Tether is a type of stablecoin. The rationale behind this subset of cryptocurrency is that for one coin in circulation, one dollar is held in reserve. Stablecoins are designed to eliminate the volatility and wild price swings often seen with other dominant cryptocurrencies such as Bitcoin and Ethereum. However, Tether has not been immune from controversy over its short time in existence.
The purpose of Tether
Although cryptocurrencies have exploded in popularity over recent years, critics have warned that they are practically unusable for daily life. Having your salary paid in the likes of Bitcoin runs the risk of its value dropping by 20% in a matter of hours, and big purchases becoming considerably more expensive in the time it takes to take an item off the shelf and walk to the checkout. By being paired to fiat currency, stablecoins like Tether are designed to serve as a medium of exchange.

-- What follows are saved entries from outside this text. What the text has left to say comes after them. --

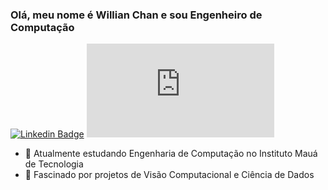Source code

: ### Olá, meu nome é Willian Chan e sou Engenheiro de Computação
[![Linkedin Badge](https://img.shields.io/badge/-willianchan-0073b1?style=flat-rounded-square&logo=Linkedin&logoColor=white&link=https://www.linkedin.com/in/willianchan)](https://www.linkedin.com/in/willianchan/)
[![Gmail Badge](https://img.shields.io/badge/--white?style=social&label=&#847;willian_chan_@hotmail.com&logo=Gmail&logoColor=c14438&link=mailto:willian_chan_@hotmail.com)](mailto:willian_chan_@hotmail.com)

- 🌱 Atualmente estudando Engenharia de Computação no Instituto Mauá de Tecnologia
- 🔭 Fascinado por projetos de Visão Computacional e Ciência de Dados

Tether has fallen victim to hacks in the past, with coins worth tens of millions of dollars stolen back in November 2017. Questions have also been raised about whether the stablecoin has actually been collateralized on a 1:1 basis with the US dollar as promised. Although the organization behind Tether assured investors that its reserves were in order, there have been delays in performing independent audits that could verify this.

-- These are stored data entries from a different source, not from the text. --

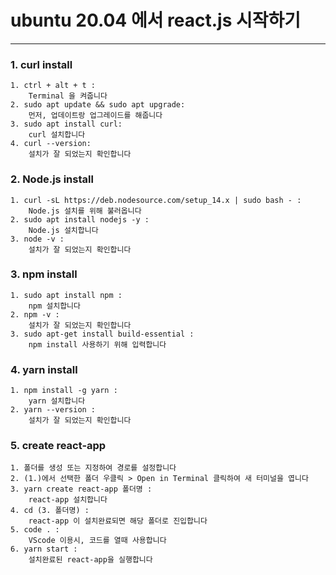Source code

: # ubuntu 20.04 에서 react.js 시작하기

---

### 1. curl install

    1. ctrl + alt + t :
        Terminal 을 켜줍니다
    2. sudo apt update && sudo apt upgrade:
        먼저, 업데이트랑 업그레이드를 해줍니다
    3. sudo apt install curl:
        curl 설치합니다
    4. curl --version:
        설치가 잘 되었는지 확인합니다

### 2. Node.js install

    1. curl -sL https://deb.nodesource.com/setup_14.x | sudo bash - :
        Node.js 설치를 위해 불러옵니다
    2. sudo apt install nodejs -y :
        Node.js 설치합니다
    3. node -v :
        설치가 잘 되었는지 확인합니다

### 3. npm install

    1. sudo apt install npm :
        npm 설치합니다
    2. npm -v :
        설치가 잘 되었는지 확인합니다
    3. sudo apt-get install build-essential :
        npm install 사용하기 위해 입력합니다

### 4. yarn install

    1. npm install -g yarn :
        yarn 설치합니다
    2. yarn --version :
        설치가 잘 되었는지 확인합니다

### 5. create react-app

    1. 폴더를 생성 또는 지정하여 경로를 설정합니다
    2. (1.)에서 선택한 폴더 우클릭 > Open in Terminal 클릭하여 새 터미널을 엽니다
    3. yarn create react-app 폴더명 :
        react-app 설치합니다
    4. cd (3. 폴더명) :
        react-app 이 설치완료되면 해당 폴더로 진입합니다
    5. code . :
        VScode 이용시, 코드를 열때 사용합니다
    6. yarn start :
        설치완료된 react-app을 실행합니다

The stablecoin operator has also been embroiled in a legal case with New York prosecutors over allegations that its funds were used to plug an $850 million loss at Bitfinex, the crypto exchange it is affiliated with.

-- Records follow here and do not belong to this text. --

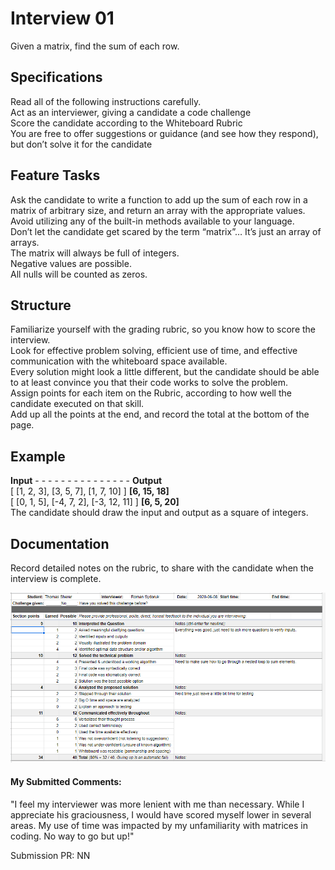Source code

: # Interview 01
Given a matrix, find the sum of each row.

## Specifications
Read all of the following instructions carefully. <br>
Act as an interviewer, giving a candidate a code challenge <br>
Score the candidate according to the Whiteboard Rubric <br>
You are free to offer suggestions or guidance (and see how they respond), but don’t solve it for the candidate <br>

## Feature Tasks
Ask the candidate to write a function to add up the sum of each row in a matrix of arbitrary size, and return an array with the appropriate values. <br>
Avoid utilizing any of the built-in methods available to your language. <br>
Don’t let the candidate get scared by the term “matrix”… It’s just an array of arrays. <br>
The matrix will always be full of integers. <br>
Negative values are possible. <br>
All nulls will be counted as zeros. <br>

## Structure
Familiarize yourself with the grading rubric, so you know how to score the interview. <br>
Look for effective problem solving, efficient use of time, and effective communication with the whiteboard space available. <br>
Every solution might look a little different, but the candidate should be able to at least convince you that their code works to solve the problem. <br>
Assign points for each item on the Rubric, according to how well the candidate executed on that skill. <br>
Add up all the points at the end, and record the total at the bottom of the page. <br>

## Example
__Input__ - - - - - - - - - - - - - - - __Output__ <br>
[ [1, 2, 3], [3, 5, 7], [1, 7, 10] ]	__[6, 15, 18]__ <br>
[ [0, 1, 5], [-4, 7, 2], [-3, 12, 11] ]	__[6, 5, 20]__ <br>
The candidate should draw the input and output as a square of integers. <br>

## Documentation
Record detailed notes on the rubric, to share with the candidate when the interview is complete. <br>


![Whiteboard rubric on me here](./assets/CC-04_Whiteboard_Rubric_Sherer.png)

#### My Submitted Comments:
"I feel my interviewer was more lenient with me than necessary. While I appreciate his graciousness, I would have scored myself lower in several areas. My use of time was impacted by my unfamiliarity with matrices in coding. No way to go but up!" <br>

Submission PR: NN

Some critics also argue that Tether works against what cryptocurrencies have been striving to achieve for years — a disassociation from centralized authorities. By aligning its value with old-fashioned currencies such as the dollar, some investors grumble that they are unlikely to realize the gains seen in other coins. Supporters argue this isn’t the point, as Tether can be used as a safe haven when Bitcoin or Ether prices are in decline.